ASSIGNMENT:
Count all lines holding "radius" in the data below and say the number, nothing more.

#### RECORDS PROVIDED

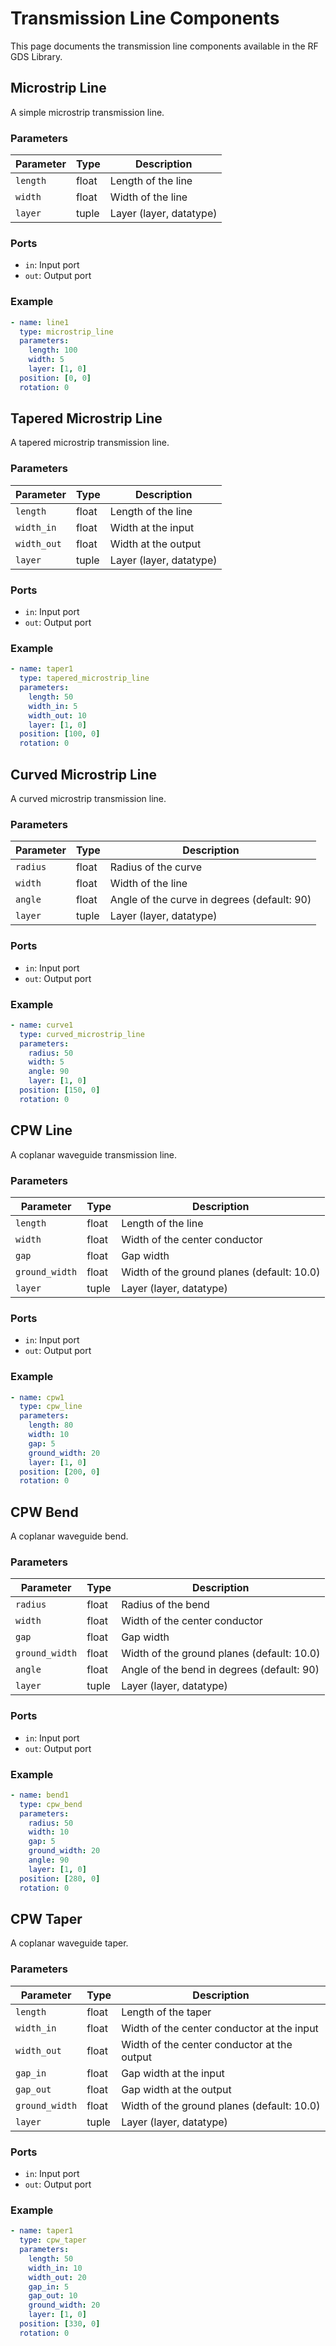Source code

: # Transmission Line Components

This page documents the transmission line components available in the RF GDS Library.

## Microstrip Line

A simple microstrip transmission line.

### Parameters

| Parameter | Type | Description |
| --------- | ---- | ----------- |
| `length` | float | Length of the line |
| `width` | float | Width of the line |
| `layer` | tuple | Layer (layer, datatype) |

### Ports

- `in`: Input port
- `out`: Output port

### Example

```yaml
- name: line1
  type: microstrip_line
  parameters:
    length: 100
    width: 5
    layer: [1, 0]
  position: [0, 0]
  rotation: 0
```

## Tapered Microstrip Line

A tapered microstrip transmission line.

### Parameters

| Parameter | Type | Description |
| --------- | ---- | ----------- |
| `length` | float | Length of the line |
| `width_in` | float | Width at the input |
| `width_out` | float | Width at the output |
| `layer` | tuple | Layer (layer, datatype) |

### Ports

- `in`: Input port
- `out`: Output port

### Example

```yaml
- name: taper1
  type: tapered_microstrip_line
  parameters:
    length: 50
    width_in: 5
    width_out: 10
    layer: [1, 0]
  position: [100, 0]
  rotation: 0
```

## Curved Microstrip Line

A curved microstrip transmission line.

### Parameters

| Parameter | Type | Description |
| --------- | ---- | ----------- |
| `radius` | float | Radius of the curve |
| `width` | float | Width of the line |
| `angle` | float | Angle of the curve in degrees (default: 90) |
| `layer` | tuple | Layer (layer, datatype) |

### Ports

- `in`: Input port
- `out`: Output port

### Example

```yaml
- name: curve1
  type: curved_microstrip_line
  parameters:
    radius: 50
    width: 5
    angle: 90
    layer: [1, 0]
  position: [150, 0]
  rotation: 0
```

## CPW Line

A coplanar waveguide transmission line.

### Parameters

| Parameter | Type | Description |
| --------- | ---- | ----------- |
| `length` | float | Length of the line |
| `width` | float | Width of the center conductor |
| `gap` | float | Gap width |
| `ground_width` | float | Width of the ground planes (default: 10.0) |
| `layer` | tuple | Layer (layer, datatype) |

### Ports

- `in`: Input port
- `out`: Output port

### Example

```yaml
- name: cpw1
  type: cpw_line
  parameters:
    length: 80
    width: 10
    gap: 5
    ground_width: 20
    layer: [1, 0]
  position: [200, 0]
  rotation: 0
```

## CPW Bend

A coplanar waveguide bend.

### Parameters

| Parameter | Type | Description |
| --------- | ---- | ----------- |
| `radius` | float | Radius of the bend |
| `width` | float | Width of the center conductor |
| `gap` | float | Gap width |
| `ground_width` | float | Width of the ground planes (default: 10.0) |
| `angle` | float | Angle of the bend in degrees (default: 90) |
| `layer` | tuple | Layer (layer, datatype) |

### Ports

- `in`: Input port
- `out`: Output port

### Example

```yaml
- name: bend1
  type: cpw_bend
  parameters:
    radius: 50
    width: 10
    gap: 5
    ground_width: 20
    angle: 90
    layer: [1, 0]
  position: [280, 0]
  rotation: 0
```

## CPW Taper

A coplanar waveguide taper.

### Parameters

| Parameter | Type | Description |
| --------- | ---- | ----------- |
| `length` | float | Length of the taper |
| `width_in` | float | Width of the center conductor at the input |
| `width_out` | float | Width of the center conductor at the output |
| `gap_in` | float | Gap width at the input |
| `gap_out` | float | Gap width at the output |
| `ground_width` | float | Width of the ground planes (default: 10.0) |
| `layer` | tuple | Layer (layer, datatype) |

### Ports

- `in`: Input port
- `out`: Output port

### Example

```yaml
- name: taper1
  type: cpw_taper
  parameters:
    length: 50
    width_in: 10
    width_out: 20
    gap_in: 5
    gap_out: 10
    ground_width: 20
    layer: [1, 0]
  position: [330, 0]
  rotation: 0
```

########

OUTPUT FOR THIS EXERCISE:
4